TRY IT
The required output is a copy of each line in the material below that includes "ihre".

[INPUT RECORDS Boundary: Start]

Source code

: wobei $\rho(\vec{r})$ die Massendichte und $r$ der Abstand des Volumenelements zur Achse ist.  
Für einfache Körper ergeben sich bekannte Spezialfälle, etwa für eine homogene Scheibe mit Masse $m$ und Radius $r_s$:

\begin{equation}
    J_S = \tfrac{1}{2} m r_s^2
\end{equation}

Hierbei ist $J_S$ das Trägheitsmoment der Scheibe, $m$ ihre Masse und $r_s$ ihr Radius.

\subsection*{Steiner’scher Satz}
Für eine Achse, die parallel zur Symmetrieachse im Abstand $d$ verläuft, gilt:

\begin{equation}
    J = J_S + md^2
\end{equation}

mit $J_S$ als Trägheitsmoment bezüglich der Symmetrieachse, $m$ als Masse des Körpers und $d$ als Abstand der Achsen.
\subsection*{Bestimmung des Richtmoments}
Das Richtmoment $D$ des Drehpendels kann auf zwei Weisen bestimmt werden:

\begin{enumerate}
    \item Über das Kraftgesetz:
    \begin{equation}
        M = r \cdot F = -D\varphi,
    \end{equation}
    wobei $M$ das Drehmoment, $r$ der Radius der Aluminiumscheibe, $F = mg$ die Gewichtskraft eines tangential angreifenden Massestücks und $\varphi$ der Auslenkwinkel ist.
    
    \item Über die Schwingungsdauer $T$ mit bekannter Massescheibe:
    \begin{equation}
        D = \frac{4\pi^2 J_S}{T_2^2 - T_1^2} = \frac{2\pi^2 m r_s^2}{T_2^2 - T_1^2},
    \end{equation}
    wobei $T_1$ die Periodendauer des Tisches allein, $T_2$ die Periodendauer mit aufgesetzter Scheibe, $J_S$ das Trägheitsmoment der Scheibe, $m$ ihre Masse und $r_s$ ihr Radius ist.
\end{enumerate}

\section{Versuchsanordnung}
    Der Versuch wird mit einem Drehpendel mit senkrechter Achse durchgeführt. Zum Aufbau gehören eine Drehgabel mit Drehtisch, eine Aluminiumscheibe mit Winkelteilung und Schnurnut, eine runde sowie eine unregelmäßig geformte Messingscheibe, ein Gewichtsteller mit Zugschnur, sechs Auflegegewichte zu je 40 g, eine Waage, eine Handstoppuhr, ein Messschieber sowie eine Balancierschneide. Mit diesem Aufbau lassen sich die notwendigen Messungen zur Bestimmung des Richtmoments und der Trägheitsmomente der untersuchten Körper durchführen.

[INPUT RECORDS Boundary: End]

ANSWER SECTION
Hierbei ist $J_S$ das Trägheitsmoment der Scheibe, $m$ ihre Masse und $r_s$ ihr Radius.
    wobei $T_1$ die Periodendauer des Tisches allein, $T_2$ die Periodendauer mit aufgesetzter Scheibe, $J_S$ das Trägheitsmoment der Scheibe, $m$ ihre Masse und $r_s$ ihr Radius ist.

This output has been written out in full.